The most memorable experience for me was viewing a football jersey and cheer uniform from the 1920s with accompanying pictures that were found in a storage room at Bordewich-Bray Elementary School, which was a former site of Carson High School. What truly surprised me though, was how few people truly know the history of Carson High School. It is with that in mind I’d like to share with you a brief history of CHS compiled and written by CHS English teacher, Becky Rodina:
Carson High School is one of the oldest high schools in the state of Nevada. In 1871, citizens of Carson District recognized their duty to build an addition to an existing school house. They selected the school house closest to the center of Carson City as the site to be expanded.
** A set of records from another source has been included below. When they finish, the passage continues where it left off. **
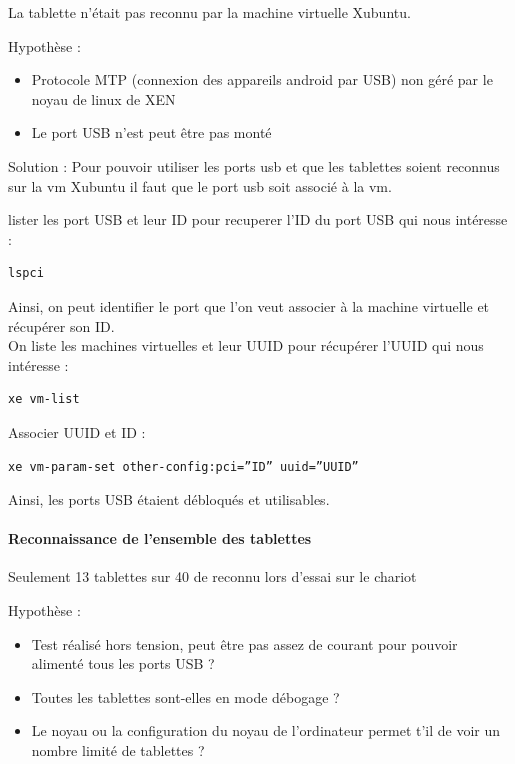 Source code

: \documentclass[a4paper,12pt]{extarticle}
\begin{document}
La tablette n’était pas reconnu par la machine virtuelle Xubuntu.

Hypothèse :
\begin{itemize}
\item Protocole MTP (connexion des appareils android par USB) non géré par le noyau de linux de XEN
\item Le port USB n’est peut être pas monté \\
\end{itemize}

Solution :
Pour pouvoir utiliser les ports usb et que les tablettes soient reconnus sur la vm Xubuntu il faut que le port usb soit associé à la vm. 

lister les port USB et leur ID pour recuperer l'ID du port USB qui nous intéresse :
\begin{verbatim}
lspci
\end{verbatim}
Ainsi, on peut identifier le port que l’on veut associer à la machine virtuelle et récupérer son ID.\\
On liste les machines virtuelles et leur UUID pour récupérer l’UUID qui nous intéresse :
\begin{verbatim}
xe vm-list
\end{verbatim}

Associer UUID et ID :
\begin{verbatim}
xe vm-param-set other-config:pci=”ID” uuid=”UUID”
\end{verbatim}
Ainsi, les ports USB étaient débloqués et utilisables.



\paragraph{Reconnaissance de l'ensemble des tablettes\\}
Seulement 13 tablettes sur 40 de reconnu lors d'essai sur le chariot

Hypothèse :
\begin{itemize}
\item Test réalisé hors tension, peut être pas assez de courant pour pouvoir alimenté tous les ports USB ? 
\item Toutes les tablettes sont-elles en mode débogage ? 
\item Le noyau ou la configuration du noyau de l'ordinateur permet t'il de voir un nombre limité de tablettes ? \\
\end{itemize}
\end{document}

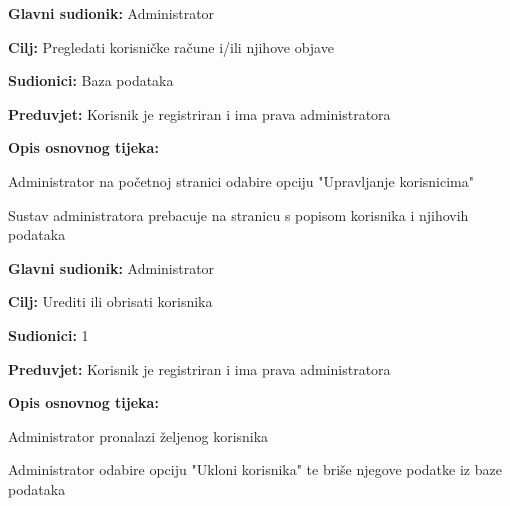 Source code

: \noindent {}
\begin{packed_item}
	\item \textbf{Glavni sudionik:} Administrator
	\item  \textbf{Cilj:} Pregledati korisničke račune i/ili njihove objave
	\item  \textbf{Sudionici:} Baza podataka
	\item  \textbf{Preduvjet:} Korisnik je registriran i ima prava administratora
	\item  \textbf{Opis osnovnog tijeka:}
	
	\item[] \begin{packed_enum}
		
		\item Administrator na početnoj stranici odabire opciju "Upravljanje korisnicima"
		\item Sustav administratora prebacuje na stranicu s popisom korisnika i njihovih podataka

	\end{packed_enum}

\end{packed_item}


\noindent {}
\begin{packed_item}
	\item \textbf{Glavni sudionik:} Administrator
	\item  \textbf{Cilj:} Urediti ili obrisati korisnika
	\item  \textbf{Sudionici:} 1
	\item  \textbf{Preduvjet:} Korisnik je registriran i ima prava administratora
	\item  \textbf{Opis osnovnog tijeka:}
	
	\item[] \begin{packed_enum}
		
		\item Administrator pronalazi željenog korisnika
		\item Administrator odabire opciju "Ukloni korisnika" te briše njegove podatke iz baze podataka
	\end{packed_enum}

\end{packed_item}


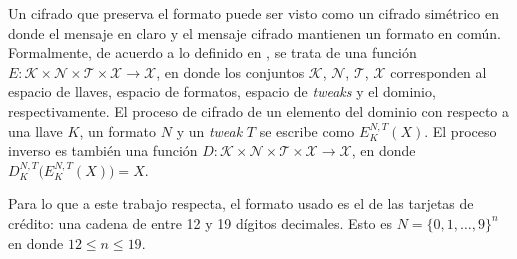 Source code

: Un cifrado que preserva el formato puede ser visto como un cifrado simétrico en
donde el mensaje en claro y el mensaje cifrado mantienen un formato en común.
Formalmente, de acuerdo a lo definido en \cite{DBLP:conf/sacrypt/BellareRRS09},
se trata de una función $ E: \mathcal{K} \times \mathcal{N} \times \mathcal{T}
\times \mathcal{X} \rightarrow \mathcal{X} $, en donde los conjuntos $
\mathcal{K} $, $ \mathcal{N} $, $ \mathcal{T} $, $ \mathcal{X} $ corresponden al
espacio de llaves, espacio de formatos, espacio de \textit{tweaks} y el dominio,
respectivamente. El proceso de cifrado de un elemento del dominio con respecto a
una llave $ K $, un formato $ N $ y un \textit{tweak} $ T $ se escribe como  $
E_K^{N,T}(X) $. El proceso inverso es también una función $ D: \mathcal{K}
\times \mathcal{N} \times \mathcal{T} \times \mathcal{X} \rightarrow
\mathcal{X} $, en donde $ D_K^{N,T}\big( E_K^{N,T}(X) \big) = X $.


Para lo que a este trabajo respecta, el formato usado es el de las tarjetas de
crédito: una cadena de entre 12 y 19 dígitos decimales. Esto es $ N = \{0, 1,
\dots, 9\}^n $ en donde $ 12 \leq n \leq 19 $.

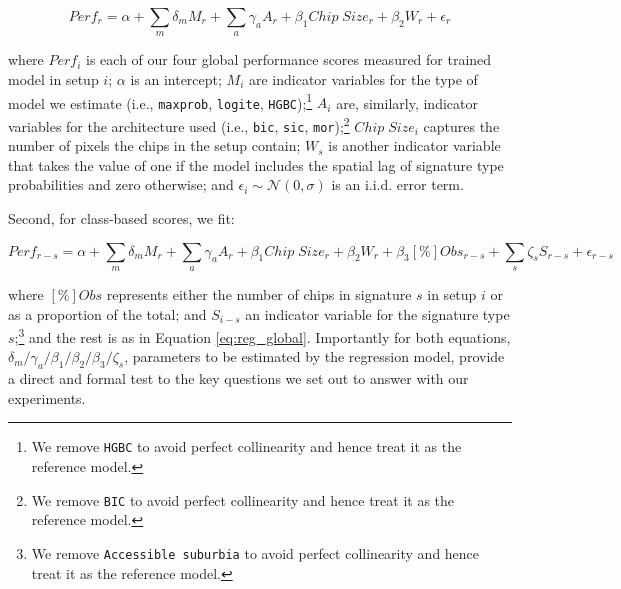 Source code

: \begin{equation}
        Perf_r = \alpha +
        \sum_m \delta_m M_r +
        \sum_a \gamma_a A_r +
        \beta_1 Chip \; Size_r +
        \beta_2 W_r +
        \epsilon_r
        \label{eq:reg_global}
\end{equation}


where $Perf_i$ is each of our four global performance scores measured for trained
model in setup $i$; $\alpha$ is an intercept; $M_i$ are indicator variables for the
type of model we estimate (i.e., \texttt{maxprob}, \texttt{logite},
\texttt{HGBC});\footnote{We remove \texttt{HGBC} to avoid perfect
collinearity and hence treat it as the reference model.} $A_i$ are,
similarly, indicator variables for the architecture used (i.e.,
\texttt{bic}, \texttt{sic}, \texttt{mor});\footnote{We remove \texttt{BIC} to avoid perfect
collinearity and hence treat it as the reference model.} $Chip \; Size_i$
captures the number of pixels the chips in the setup contain; $W_s$ is another
indicator variable that takes the value of one if the model includes the
spatial lag of signature type probabilities and zero otherwise;
and $\epsilon_i \sim \mathcal{N}(0, \sigma)$ is an i.i.d. error term.

Second, for class-based scores, we fit:

\begin{equation}
        Perf_{r-s} = \alpha +
        \sum_m \delta_m M_r +
        \sum_a \gamma_a A_r +
        \beta_1 Chip \; Size_r +
        \beta_2 W_r +
        \beta_3 \left[\%\right]Obs_{r-s} +
        \sum_s \zeta_s S_{r-s} +
        \epsilon_{r-s}
        \label{eq:reg_class}
\end{equation}

where $\left[\%\right]Obs$ represents either the number of chips in
signature $s$ in setup $i$ or as a proportion of the total; and $S_{i-s}$ an
indicator variable for the signature type $s$;\footnote{We remove
\texttt{Accessible suburbia} to avoid perfect collinearity and hence treat it
as the reference model.} and the rest is as in Equation \ref{eq:reg_global}.
%
Importantly for both equations,
$\delta_m/\gamma_a/\beta_1/\beta_2/\beta_3/\zeta_s$, parameters to be
estimated by the regression model, provide a direct and formal test to the key
questions we set out to answer with our experiments. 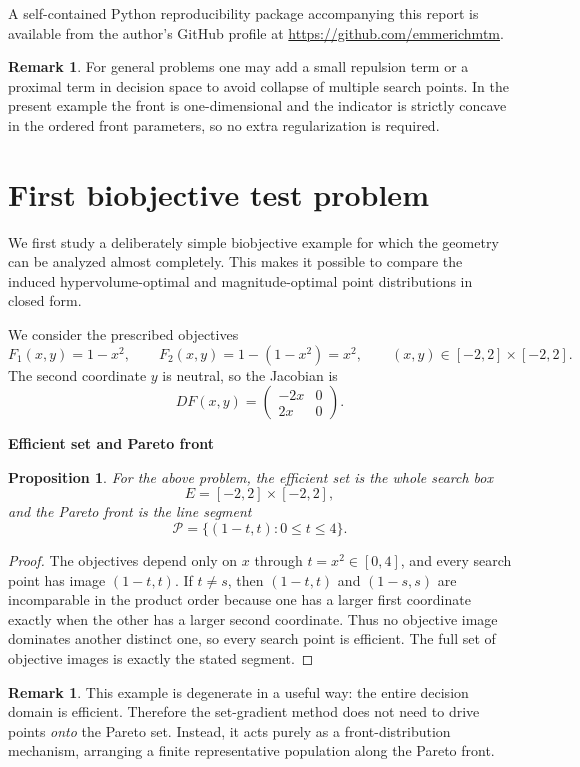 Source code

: \documentclass{article}
\newtheorem{proposition}[theorem]{Proposition}
\theoremstyle{definition}
\newtheorem{remark}[theorem]{Remark}
\newcommand{\1}{\mathbf{1}}
\newcommand{\myparagraph}[1]{\medskip\noindent\textbf{#1}}
\begin{document}
A self-contained Python reproducibility package accompanying this report is available from the author's GitHub profile at \url{https://github.com/emmerichmtm}.

\begin{remark}
For general problems one may add a small repulsion term or a proximal term in decision space to avoid collapse of multiple search points. In the present example the front is one-dimensional and the indicator is strictly concave in the ordered front parameters, so no extra regularization is required.
\end{remark}

\section{First biobjective test problem}

We first study a deliberately simple biobjective example for which the geometry can be analyzed almost completely. This makes it possible to compare the induced hypervolume-optimal and magnitude-optimal point distributions in closed form.

We consider the prescribed objectives
\[
F_1(x,y)=1-x^2,
\qquad
F_2(x,y)=1-(1-x^2)=x^2,
\qquad
(x,y)\in[-2,2]\times[-2,2].
\]
The second coordinate $y$ is neutral, so the Jacobian is
\[
DF(x,y)=
\begin{pmatrix}
-2x & 0\\
 2x & 0
\end{pmatrix}.
\]

\myparagraph{Efficient set and Pareto front}
\begin{proposition}
For the above problem, the efficient set is the whole search box
\[
E=[-2,2]\times[-2,2],
\]
and the Pareto front is the line segment
\[
\mathcal P=\{(1-t,t): 0\le t\le 4\}.
\]
\end{proposition}

\begin{proof}
The objectives depend only on $x$ through $t=x^2\in[0,4]$, and every search point has image $(1-t,t)$. If $t\neq s$, then $(1-t,t)$ and $(1-s,s)$ are incomparable in the product order because one has a larger first coordinate exactly when the other has a larger second coordinate. Thus no objective image dominates another distinct one, so every search point is efficient. The full set of objective images is exactly the stated segment.
\end{proof}

\begin{remark}
This example is degenerate in a useful way: the entire decision domain is efficient. Therefore the set-gradient method does not need to drive points \emph{onto} the Pareto set. Instead, it acts purely as a front-distribution mechanism, arranging a finite representative population along the Pareto front.
\end{remark}
\end{document}

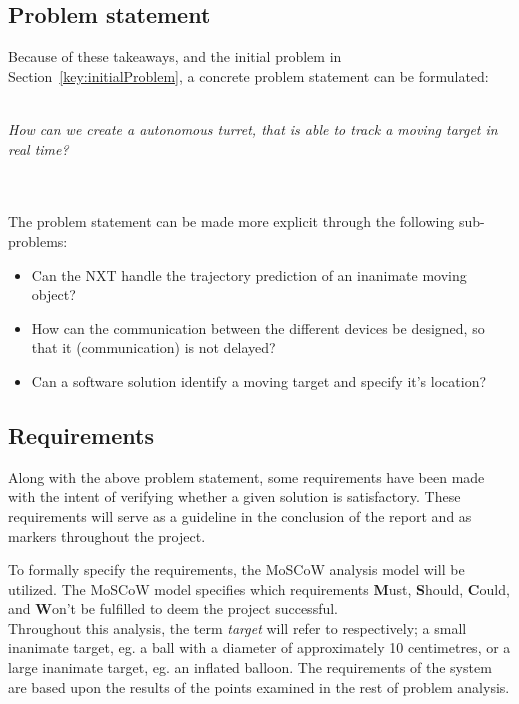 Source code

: \subsection{Problem statement}
Because of these takeaways, and the initial problem in Section~\ref{key:initialProblem}, a concrete problem statement can be formulated:\\~\\
\begin{center}
	
	\textit{\large{How can we create a autonomous turret, that is able to track a moving target in real time?}}
\end{center}~\\~\\

The problem statement can be made more explicit through the following sub-problems:
\begin{center}
	\begin{itemize}
		\item Can the NXT handle the trajectory prediction of an inanimate moving object?
		\item How can the communication between the different devices be designed, so that it (communication) is not delayed? 
		\item Can a software solution identify a moving target and specify it's location?
	\end{itemize}
\end{center}


\subsection{Requirements}
Along with the above problem statement, some requirements have been made with the intent of verifying whether a given solution is satisfactory.
These requirements will serve as a guideline in the conclusion of the report and as markers throughout the project. 

To formally specify the requirements, the MoSCoW analysis model will be utilized. 
The MoSCoW model specifies which requirements \textbf{M}ust, \textbf{S}hould, \textbf{C}ould, and \textbf{W}on't be fulfilled to deem the project successful.\\

Throughout this analysis, the term \textit{target} will refer to respectively; a small inanimate target, eg{.} a ball with a diameter of approximately 10 centimetres, or a large inanimate target, eg{.} an inflated balloon.
The requirements of the system are based upon the results of the points examined in the rest of problem analysis.

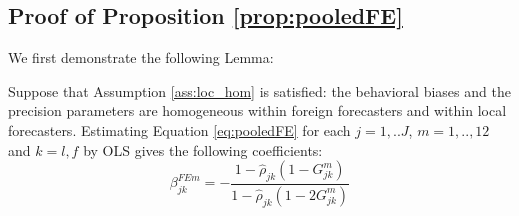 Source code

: \subsection{Proof of Proposition \ref{prop:pooledFE}}
\label{proof:pooledFE}

We first demonstrate the following Lemma:
\begin{lemma}\label{lemma:pooledFE} Suppose that Assumption \ref{ass:loc_hom} is satisfied: the behavioral biases and the precision parameters are homogeneous within foreign forecasters and within local forecasters. Estimating Equation \eqref{eq:pooledFE} for each $j=1,..J$, $m=1,..,12$ and $k=l,f$ by OLS gives the following coefficients:
$$\beta^{FEm}_{jk}=-\frac{1-\hat\rho_{jk}(1-G_{jk}^m)}{1-\hat\rho_{jk}(1-2G_{jk}^m)}$$
\end{lemma}

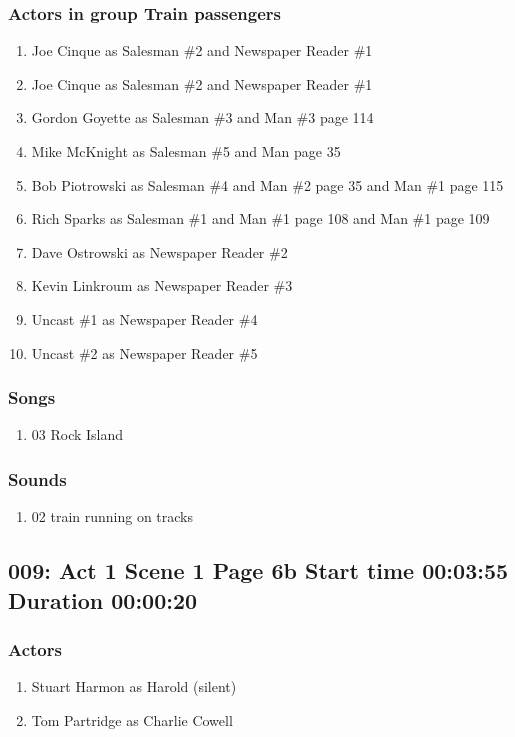 \subsubsection{Actors in group Train passengers}
\begin{enumerate}
\item Joe Cinque as Salesman \#2 and Newspaper Reader \#1
\item Joe Cinque as Salesman \#2 and Newspaper Reader \#1
\item Gordon Goyette as Salesman \#3 and Man \#3 page 114
\item Mike McKnight as Salesman \#5 and Man page 35
\item Bob Piotrowski as Salesman \#4 and Man \#2 page 35 and Man \#1 page 115
\item Rich Sparks as Salesman \#1 and Man \#1 page 108 and Man \#1 page 109
\item Dave Ostrowski as Newspaper Reader \#2
\item Kevin Linkroum as Newspaper Reader \#3
\item Uncast \#1 as Newspaper Reader \#4
\item Uncast \#2 as Newspaper Reader \#5
\end{enumerate}

\subsubsection{Songs}
\begin{enumerate}
\item 03 Rock Island
\end{enumerate}\subsubsection{Sounds}
\begin{enumerate}
\item 02 train running on tracks
\end{enumerate}
\subsection{009: Act 1 Scene 1 Page 6b Start time 00:03:55 Duration 00:00:20}

\subsubsection{Actors}
\begin{enumerate}
\item Stuart Harmon as Harold (silent)
\item Tom Partridge as Charlie Cowell
\end{enumerate}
In 1874, $4,000 was appropriated through a tax levy, and Carson High School was officially started.
Carson High School, built on Division Street between King Street and Musser Street, like many state government buildings of the time, was constructed of stone from the Nevada State Prison Quarry. That school was demolished after a government entity, concerned with its proximity to an earthquake fault, determined that the structure could not withstand a significant tremor.
As Carson City grew, a need was recognized for a separate high school, which was built on Thompson Street in 1939. Two red brick buildings were erected; a classroom building and a gymnasium. These served as foundations for what is now Bordewich-Bray Elementary.
In 1969, Ormsby County was merged and consolidated into Carson City. As Carson City continued to grow, the community recognized a need for yet another larger site for Carson High School. In 1970, a bond was passed, a site on the east side of town was selected, and another facility was built which became the present home of the Senators.
Carson High School has seen several expansions and remodels since moving to its present location. The school was open for only a few years when it became overpopulated and was forced to go on double sessions to house the increased enrollment. A gymnasium was built with 12 additional classrooms to alleviate the overcrowding.
The currently-standing completed facility included enclosing the street that separated the two original main buildings, creating a large multipurpose area affectionately called, Senator Square. An additional two story building was added on the southwest side which became the administrative offices, housed on the first floor and the science labs on the second floor. In 1999, faced with the overcrowding again, the High Tech Center was constructed in conjunction with the Western Nevada College. This facility added an additional 12 classes and 6 computer labs. It also provided Carson High School with a unique opportunity to blend college classes with its own curriculum. NJROTC classes and a rifle range were built in 2002.
Since 2006, the renovations have continued on the Carson High School Campus to include eight tennis courts and a concession stand complete with restroom facilities. In 2007-2008 a contemporary vision for the updating and redevelopment of the Athletic Complex was instituted, allowing Carson High School to host regional, zone and state championships. In the summer of 2011, solar panels were built to the east of the main building. As of 2011, Carson High School’s Main building is 306,479 square feet and sits on 65 acres.
Tasha Fuson is principal of Carson High School.